Our SSR’s theory suggests that even if there is some proportion of the forecasters putting random guesses (junk estimates), as long as the mean prediction of all other forecasters is informative (i.e., the mean forecast is more likely to be larger than 0.5 when the paper can replicate and is more likely to be smaller than 0.5 when the paper cannot replicate), then you should receive a higher score when you provide informative predictions other than the opposite prediction or random guess.
In the mid to later round, we did observe the decrease in the total rewards of top users of the previous rounds. We conjecture that was due to an increase in the competition among users, as from the early rounds to the mid rounds, we observed a considerable increase in the average number of claims predicted per user, and a decease of total active users.
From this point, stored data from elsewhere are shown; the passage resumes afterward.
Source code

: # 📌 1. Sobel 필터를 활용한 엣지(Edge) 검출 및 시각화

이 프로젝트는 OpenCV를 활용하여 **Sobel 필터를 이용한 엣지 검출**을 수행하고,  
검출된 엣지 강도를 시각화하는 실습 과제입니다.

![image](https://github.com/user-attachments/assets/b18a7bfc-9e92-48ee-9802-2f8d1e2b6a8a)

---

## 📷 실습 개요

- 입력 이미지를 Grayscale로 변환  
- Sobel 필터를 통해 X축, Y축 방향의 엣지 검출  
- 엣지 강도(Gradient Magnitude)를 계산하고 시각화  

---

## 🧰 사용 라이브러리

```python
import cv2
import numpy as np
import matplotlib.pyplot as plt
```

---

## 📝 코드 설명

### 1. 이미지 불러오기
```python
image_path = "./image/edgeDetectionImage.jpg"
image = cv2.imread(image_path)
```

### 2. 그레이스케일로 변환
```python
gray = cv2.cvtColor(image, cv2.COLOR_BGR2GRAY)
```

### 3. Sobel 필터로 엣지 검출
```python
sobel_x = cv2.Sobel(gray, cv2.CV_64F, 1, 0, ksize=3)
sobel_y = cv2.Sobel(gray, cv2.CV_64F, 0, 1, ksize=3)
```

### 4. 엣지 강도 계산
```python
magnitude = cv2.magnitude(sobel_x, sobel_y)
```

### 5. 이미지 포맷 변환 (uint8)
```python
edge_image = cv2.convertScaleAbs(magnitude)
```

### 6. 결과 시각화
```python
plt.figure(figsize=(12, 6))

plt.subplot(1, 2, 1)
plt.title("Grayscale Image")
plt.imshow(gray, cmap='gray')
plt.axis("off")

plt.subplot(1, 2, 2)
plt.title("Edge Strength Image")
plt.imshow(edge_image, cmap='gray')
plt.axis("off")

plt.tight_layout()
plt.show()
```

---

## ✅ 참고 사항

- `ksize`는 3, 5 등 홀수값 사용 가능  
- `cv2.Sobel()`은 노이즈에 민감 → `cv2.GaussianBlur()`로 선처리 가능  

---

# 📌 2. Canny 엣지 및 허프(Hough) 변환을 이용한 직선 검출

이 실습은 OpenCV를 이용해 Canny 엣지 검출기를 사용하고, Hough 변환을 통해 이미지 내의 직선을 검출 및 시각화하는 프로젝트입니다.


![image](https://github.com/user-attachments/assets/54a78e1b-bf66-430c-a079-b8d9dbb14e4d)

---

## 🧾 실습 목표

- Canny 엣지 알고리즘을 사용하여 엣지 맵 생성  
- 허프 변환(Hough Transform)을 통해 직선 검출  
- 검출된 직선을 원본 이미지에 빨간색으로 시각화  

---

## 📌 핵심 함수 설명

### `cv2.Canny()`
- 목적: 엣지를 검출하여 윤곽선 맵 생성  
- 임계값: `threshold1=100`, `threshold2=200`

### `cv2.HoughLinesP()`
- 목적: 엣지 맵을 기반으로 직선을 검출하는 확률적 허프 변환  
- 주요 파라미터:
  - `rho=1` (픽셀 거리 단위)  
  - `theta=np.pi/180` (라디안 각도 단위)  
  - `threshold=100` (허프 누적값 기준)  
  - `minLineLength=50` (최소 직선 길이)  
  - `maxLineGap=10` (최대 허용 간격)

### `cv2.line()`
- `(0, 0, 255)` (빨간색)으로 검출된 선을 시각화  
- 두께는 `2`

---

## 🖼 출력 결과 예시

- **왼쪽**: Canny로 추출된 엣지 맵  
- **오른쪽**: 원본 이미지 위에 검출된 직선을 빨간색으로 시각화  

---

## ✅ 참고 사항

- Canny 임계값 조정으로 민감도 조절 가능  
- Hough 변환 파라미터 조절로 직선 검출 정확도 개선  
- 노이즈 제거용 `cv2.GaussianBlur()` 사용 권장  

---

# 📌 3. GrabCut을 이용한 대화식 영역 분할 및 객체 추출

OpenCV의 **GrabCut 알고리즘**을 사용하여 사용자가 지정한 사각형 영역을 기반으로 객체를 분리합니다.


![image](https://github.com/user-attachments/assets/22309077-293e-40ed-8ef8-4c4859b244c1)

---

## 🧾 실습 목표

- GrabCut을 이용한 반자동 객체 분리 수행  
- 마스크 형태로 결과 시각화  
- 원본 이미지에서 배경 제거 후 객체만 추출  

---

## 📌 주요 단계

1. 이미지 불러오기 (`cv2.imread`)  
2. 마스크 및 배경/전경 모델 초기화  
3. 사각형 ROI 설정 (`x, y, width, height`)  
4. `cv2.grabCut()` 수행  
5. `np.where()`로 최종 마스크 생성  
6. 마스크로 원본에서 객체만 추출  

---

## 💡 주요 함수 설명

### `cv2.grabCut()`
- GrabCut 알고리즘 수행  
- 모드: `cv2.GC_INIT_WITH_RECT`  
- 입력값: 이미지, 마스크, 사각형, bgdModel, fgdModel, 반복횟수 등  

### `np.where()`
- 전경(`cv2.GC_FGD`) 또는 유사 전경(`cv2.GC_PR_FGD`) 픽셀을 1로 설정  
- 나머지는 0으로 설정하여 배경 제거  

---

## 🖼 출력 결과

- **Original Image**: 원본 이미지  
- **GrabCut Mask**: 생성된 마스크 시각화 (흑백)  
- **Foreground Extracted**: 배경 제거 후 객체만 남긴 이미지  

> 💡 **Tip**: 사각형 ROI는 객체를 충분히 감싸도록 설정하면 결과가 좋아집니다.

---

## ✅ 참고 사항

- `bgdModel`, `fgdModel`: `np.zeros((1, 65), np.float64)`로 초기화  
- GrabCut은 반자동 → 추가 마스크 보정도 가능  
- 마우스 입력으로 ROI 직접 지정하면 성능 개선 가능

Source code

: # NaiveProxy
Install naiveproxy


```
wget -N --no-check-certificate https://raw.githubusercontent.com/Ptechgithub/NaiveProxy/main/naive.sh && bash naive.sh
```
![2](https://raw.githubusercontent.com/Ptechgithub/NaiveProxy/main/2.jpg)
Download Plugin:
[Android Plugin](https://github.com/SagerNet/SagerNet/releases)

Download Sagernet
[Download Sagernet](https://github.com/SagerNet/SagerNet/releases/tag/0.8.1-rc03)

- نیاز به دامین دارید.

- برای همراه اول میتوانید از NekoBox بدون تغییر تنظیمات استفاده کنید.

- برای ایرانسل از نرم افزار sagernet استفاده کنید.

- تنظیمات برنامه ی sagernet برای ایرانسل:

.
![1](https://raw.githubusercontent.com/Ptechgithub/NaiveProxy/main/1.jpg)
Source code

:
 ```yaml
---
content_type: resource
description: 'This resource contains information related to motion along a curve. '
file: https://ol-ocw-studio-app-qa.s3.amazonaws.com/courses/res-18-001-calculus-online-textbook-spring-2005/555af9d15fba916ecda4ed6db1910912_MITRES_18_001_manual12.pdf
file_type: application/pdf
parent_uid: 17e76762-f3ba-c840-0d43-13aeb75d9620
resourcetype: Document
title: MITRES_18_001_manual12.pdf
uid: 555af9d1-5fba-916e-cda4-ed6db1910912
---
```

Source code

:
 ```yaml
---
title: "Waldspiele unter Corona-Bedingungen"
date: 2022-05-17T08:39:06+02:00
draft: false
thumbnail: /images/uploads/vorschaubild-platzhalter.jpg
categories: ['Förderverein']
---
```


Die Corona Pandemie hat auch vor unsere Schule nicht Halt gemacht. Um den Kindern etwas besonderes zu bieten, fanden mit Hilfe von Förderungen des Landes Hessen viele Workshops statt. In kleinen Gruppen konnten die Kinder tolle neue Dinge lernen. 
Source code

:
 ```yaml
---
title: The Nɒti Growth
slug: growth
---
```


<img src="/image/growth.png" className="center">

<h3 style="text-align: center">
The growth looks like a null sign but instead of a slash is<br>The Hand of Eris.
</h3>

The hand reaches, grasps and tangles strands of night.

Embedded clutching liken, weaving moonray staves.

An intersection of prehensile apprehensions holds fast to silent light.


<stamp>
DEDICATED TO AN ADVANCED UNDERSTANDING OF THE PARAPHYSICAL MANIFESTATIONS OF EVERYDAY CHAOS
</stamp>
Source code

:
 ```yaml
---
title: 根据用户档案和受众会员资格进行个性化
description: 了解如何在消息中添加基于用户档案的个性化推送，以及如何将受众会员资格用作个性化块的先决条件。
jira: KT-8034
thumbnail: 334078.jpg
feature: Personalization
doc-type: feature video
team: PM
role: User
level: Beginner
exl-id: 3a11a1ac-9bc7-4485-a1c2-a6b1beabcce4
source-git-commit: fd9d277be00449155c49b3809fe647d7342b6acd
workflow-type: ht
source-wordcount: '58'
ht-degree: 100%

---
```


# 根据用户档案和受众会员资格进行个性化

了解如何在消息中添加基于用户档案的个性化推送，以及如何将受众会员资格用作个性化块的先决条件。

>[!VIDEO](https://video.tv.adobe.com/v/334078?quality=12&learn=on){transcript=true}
This observation indicates that the participation population shifted to a smaller but more engaging set of users.
However, you reported that “I made more survey money with the randomized strategy”. This is very concerning to us, and we will try to find out whether it is a statistically significant phenomena and the potential reasons with the coming resolution data.
@DMS – Were you doing notably fewer batches when “spending a time making sincere predictions”, than when flipping coins? If so, your experience may have been the result of the Top-4 tournament structure.
@Charles I completed about the same number of total surveys in the early rounds as I did in the late rounds. I only had one round in which I completed all surveys, if I recall correctly.
Thinking back, I may have submitted more survey batches in the later rounds. Putting in estimates with little or no thought allowed me to move a lot faster and complete more surveys.
@DMS – We could go back and count if needed. But completing more batches may explain it. Even a randomly filled batch has some chance, esp. if that batch has few strong signals.